BEGIN

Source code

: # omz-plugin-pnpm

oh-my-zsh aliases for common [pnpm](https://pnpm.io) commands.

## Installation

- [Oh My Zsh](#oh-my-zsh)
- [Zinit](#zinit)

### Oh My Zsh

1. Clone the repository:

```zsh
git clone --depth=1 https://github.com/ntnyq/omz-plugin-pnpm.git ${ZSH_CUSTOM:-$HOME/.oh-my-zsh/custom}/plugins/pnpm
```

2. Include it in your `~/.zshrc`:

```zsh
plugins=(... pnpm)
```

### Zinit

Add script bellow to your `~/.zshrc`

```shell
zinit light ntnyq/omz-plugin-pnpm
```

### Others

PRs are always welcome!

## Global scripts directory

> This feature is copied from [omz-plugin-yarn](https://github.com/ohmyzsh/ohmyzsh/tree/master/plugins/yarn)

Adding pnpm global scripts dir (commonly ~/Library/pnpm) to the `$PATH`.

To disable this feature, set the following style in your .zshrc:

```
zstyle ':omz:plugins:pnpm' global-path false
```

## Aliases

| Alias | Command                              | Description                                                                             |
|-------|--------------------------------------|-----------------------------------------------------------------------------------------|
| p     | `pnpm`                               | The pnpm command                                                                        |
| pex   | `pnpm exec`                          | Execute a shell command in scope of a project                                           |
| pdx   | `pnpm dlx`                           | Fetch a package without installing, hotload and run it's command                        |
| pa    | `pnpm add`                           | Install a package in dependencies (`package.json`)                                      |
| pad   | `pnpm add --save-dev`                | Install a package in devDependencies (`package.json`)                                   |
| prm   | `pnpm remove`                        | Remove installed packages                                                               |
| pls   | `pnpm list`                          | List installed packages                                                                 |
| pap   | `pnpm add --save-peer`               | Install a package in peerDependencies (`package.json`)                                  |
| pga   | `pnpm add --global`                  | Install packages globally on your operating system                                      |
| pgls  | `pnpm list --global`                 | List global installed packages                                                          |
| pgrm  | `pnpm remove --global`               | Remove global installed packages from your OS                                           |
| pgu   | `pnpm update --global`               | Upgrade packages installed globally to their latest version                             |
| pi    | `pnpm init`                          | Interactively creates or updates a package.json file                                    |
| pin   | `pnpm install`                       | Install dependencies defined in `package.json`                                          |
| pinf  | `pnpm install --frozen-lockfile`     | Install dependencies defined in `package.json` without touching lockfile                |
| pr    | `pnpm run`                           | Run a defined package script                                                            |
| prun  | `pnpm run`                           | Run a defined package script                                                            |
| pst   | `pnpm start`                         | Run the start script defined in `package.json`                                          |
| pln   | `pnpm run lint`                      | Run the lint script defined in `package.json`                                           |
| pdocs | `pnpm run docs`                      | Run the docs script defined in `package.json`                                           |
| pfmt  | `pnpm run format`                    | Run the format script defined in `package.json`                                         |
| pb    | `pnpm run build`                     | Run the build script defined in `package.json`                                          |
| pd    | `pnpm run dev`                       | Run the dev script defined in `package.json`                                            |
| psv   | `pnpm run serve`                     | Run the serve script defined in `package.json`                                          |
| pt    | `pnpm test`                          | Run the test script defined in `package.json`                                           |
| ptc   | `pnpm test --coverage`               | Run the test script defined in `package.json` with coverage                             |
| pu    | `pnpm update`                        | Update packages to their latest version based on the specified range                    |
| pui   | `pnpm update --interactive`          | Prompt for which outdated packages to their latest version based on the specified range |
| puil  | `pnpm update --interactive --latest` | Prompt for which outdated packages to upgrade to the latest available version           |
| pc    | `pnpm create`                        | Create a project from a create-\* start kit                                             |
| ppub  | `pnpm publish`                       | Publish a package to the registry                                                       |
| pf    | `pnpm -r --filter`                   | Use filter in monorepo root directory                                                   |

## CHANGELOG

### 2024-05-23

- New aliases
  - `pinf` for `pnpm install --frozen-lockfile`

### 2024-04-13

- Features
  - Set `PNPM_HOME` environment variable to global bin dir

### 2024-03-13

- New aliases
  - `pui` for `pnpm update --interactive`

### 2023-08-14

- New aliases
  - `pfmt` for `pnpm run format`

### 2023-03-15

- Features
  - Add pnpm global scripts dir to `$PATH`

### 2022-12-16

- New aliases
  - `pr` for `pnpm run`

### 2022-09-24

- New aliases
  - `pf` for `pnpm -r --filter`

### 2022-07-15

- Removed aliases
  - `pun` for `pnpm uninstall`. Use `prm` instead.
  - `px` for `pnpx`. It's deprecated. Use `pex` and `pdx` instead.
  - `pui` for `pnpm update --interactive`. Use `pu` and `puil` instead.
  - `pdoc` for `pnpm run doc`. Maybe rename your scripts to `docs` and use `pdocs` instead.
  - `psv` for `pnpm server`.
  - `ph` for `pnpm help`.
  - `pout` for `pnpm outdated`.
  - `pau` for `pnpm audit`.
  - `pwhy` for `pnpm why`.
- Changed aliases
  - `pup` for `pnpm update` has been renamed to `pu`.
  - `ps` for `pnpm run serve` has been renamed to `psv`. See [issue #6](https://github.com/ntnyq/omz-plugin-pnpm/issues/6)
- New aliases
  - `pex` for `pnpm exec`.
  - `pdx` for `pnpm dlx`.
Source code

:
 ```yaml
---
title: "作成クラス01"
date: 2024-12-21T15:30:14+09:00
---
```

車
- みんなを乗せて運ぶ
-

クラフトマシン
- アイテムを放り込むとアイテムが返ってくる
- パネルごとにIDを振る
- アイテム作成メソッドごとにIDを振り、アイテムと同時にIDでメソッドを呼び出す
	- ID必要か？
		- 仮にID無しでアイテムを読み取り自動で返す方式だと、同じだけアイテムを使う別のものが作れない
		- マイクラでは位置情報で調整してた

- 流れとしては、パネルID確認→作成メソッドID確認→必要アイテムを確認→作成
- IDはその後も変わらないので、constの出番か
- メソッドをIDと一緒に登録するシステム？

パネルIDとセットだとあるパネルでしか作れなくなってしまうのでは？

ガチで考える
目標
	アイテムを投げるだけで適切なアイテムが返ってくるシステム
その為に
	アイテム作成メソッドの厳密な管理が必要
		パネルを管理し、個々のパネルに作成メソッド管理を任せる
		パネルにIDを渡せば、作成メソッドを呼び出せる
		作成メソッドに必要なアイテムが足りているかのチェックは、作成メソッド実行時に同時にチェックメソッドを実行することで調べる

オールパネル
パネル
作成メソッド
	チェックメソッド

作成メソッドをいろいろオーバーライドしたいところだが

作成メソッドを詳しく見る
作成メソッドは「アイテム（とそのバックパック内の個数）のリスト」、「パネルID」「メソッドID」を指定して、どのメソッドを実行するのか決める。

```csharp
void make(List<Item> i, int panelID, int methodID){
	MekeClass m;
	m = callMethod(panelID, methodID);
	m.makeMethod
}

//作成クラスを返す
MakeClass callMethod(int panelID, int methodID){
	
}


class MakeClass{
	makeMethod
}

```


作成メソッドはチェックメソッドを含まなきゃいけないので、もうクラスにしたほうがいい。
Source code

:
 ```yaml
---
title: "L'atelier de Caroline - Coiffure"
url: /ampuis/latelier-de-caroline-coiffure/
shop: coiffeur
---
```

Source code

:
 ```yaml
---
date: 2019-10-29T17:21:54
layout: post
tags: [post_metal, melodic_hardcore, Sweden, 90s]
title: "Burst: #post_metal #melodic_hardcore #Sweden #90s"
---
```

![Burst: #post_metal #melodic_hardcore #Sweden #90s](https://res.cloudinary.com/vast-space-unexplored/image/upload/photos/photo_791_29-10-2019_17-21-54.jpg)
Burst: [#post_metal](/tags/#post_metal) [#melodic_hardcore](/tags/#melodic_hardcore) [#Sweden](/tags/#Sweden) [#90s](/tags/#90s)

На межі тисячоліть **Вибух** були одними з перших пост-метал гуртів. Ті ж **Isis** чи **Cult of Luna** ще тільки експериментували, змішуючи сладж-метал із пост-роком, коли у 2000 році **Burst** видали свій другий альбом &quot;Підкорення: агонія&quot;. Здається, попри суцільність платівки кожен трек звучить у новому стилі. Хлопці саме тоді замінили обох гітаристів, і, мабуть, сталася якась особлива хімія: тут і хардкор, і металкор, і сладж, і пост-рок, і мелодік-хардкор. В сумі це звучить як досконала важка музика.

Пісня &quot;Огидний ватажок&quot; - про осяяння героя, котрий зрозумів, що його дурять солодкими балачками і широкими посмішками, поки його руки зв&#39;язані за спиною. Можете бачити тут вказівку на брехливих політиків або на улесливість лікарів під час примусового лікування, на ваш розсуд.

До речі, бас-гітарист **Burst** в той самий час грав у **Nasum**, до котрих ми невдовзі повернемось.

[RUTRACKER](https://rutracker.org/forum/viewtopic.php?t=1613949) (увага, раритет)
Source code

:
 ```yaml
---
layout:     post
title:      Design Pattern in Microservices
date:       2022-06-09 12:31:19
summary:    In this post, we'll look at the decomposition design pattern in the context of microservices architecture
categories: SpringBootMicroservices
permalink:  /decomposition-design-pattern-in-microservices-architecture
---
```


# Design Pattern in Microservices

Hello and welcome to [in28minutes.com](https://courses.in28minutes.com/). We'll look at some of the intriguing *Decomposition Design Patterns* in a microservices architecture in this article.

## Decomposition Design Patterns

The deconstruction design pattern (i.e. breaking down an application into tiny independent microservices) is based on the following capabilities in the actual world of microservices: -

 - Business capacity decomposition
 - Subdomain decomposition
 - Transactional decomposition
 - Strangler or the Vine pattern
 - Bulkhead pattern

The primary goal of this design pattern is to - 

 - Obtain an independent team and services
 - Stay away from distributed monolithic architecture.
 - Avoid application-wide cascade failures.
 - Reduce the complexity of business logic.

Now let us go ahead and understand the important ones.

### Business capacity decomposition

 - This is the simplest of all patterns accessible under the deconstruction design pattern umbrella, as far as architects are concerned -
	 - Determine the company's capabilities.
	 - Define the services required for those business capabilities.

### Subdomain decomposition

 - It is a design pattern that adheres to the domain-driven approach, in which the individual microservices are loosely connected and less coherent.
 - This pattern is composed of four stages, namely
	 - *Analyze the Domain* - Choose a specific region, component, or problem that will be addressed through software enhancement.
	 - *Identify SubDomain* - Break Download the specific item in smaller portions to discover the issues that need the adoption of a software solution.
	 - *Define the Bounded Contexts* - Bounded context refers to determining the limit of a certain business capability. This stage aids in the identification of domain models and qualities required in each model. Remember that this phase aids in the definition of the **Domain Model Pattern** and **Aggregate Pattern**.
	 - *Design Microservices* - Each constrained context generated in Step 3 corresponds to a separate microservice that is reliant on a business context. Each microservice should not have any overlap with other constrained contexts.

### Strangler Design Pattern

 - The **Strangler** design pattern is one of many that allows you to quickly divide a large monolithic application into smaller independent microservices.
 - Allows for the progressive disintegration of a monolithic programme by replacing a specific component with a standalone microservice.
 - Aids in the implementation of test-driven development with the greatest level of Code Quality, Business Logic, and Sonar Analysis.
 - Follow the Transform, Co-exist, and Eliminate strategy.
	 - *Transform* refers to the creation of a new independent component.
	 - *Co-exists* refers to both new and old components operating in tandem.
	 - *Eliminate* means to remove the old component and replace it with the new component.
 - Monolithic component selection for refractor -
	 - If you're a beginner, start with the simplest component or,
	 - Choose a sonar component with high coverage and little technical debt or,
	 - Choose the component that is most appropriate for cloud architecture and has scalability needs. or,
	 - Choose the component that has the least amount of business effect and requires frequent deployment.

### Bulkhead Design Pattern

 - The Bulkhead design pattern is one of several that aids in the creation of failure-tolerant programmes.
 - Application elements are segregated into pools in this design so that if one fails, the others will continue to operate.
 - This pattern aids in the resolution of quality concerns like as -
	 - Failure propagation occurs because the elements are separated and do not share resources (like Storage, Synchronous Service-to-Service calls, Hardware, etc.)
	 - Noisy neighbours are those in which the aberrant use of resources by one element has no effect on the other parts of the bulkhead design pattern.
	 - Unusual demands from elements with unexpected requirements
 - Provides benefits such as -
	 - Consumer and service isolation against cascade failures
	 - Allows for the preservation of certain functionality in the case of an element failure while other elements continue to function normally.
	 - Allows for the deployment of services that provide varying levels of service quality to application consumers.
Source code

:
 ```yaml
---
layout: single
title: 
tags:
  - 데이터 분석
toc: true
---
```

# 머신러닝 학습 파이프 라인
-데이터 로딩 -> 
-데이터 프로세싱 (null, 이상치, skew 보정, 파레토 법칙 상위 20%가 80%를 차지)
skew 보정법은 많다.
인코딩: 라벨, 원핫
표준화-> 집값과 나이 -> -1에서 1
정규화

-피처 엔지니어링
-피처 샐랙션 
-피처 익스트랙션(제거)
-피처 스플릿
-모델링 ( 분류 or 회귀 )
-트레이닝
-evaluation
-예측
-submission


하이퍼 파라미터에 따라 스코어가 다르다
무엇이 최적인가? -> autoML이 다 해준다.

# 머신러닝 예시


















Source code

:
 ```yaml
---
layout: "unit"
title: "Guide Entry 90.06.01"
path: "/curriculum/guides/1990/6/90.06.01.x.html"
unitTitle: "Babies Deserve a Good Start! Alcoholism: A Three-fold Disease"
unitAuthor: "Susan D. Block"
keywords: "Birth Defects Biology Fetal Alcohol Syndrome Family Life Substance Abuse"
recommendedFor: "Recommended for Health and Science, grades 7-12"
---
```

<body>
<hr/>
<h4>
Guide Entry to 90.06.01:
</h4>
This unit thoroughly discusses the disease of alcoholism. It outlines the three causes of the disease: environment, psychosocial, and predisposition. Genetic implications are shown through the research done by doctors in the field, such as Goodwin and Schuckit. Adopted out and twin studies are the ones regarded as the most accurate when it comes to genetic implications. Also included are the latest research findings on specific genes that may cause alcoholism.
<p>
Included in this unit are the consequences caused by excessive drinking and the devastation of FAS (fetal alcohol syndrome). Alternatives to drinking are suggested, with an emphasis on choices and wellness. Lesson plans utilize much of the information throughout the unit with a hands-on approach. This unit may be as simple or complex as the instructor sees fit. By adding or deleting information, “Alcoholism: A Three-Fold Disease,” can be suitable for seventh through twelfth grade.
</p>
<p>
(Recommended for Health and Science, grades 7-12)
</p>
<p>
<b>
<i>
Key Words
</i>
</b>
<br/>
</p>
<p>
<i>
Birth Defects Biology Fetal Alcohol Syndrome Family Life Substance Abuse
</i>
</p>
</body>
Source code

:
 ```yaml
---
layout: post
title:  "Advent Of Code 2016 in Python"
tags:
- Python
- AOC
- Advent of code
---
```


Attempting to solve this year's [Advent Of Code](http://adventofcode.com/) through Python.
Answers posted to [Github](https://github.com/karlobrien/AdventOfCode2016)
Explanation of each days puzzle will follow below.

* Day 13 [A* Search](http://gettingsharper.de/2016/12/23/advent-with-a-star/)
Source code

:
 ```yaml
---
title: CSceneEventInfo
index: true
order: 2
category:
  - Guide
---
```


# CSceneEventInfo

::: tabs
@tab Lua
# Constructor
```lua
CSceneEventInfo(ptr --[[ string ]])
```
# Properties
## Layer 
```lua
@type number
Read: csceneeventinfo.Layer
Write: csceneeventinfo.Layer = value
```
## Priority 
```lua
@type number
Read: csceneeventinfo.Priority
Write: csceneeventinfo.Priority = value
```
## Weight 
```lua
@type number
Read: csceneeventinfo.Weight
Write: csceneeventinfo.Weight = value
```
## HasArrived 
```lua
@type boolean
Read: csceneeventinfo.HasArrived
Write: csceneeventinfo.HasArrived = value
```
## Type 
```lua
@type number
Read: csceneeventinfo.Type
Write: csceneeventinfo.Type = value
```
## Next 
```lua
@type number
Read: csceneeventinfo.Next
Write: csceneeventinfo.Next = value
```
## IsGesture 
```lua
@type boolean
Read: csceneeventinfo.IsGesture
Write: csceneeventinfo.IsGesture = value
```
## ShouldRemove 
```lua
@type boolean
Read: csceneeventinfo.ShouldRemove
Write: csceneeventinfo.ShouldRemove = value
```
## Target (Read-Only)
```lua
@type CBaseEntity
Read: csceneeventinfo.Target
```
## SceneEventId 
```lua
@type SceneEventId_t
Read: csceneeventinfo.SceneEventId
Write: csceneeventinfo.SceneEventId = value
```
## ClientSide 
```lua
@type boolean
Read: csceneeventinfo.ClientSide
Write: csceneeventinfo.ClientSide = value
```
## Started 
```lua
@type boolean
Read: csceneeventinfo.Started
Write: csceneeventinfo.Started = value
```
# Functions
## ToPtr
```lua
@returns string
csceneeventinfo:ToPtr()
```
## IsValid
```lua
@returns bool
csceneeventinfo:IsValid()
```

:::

END

Exercise brief: The number of lines in the records that include "been" is what is needed, with no other words.

Solution to the problem: 2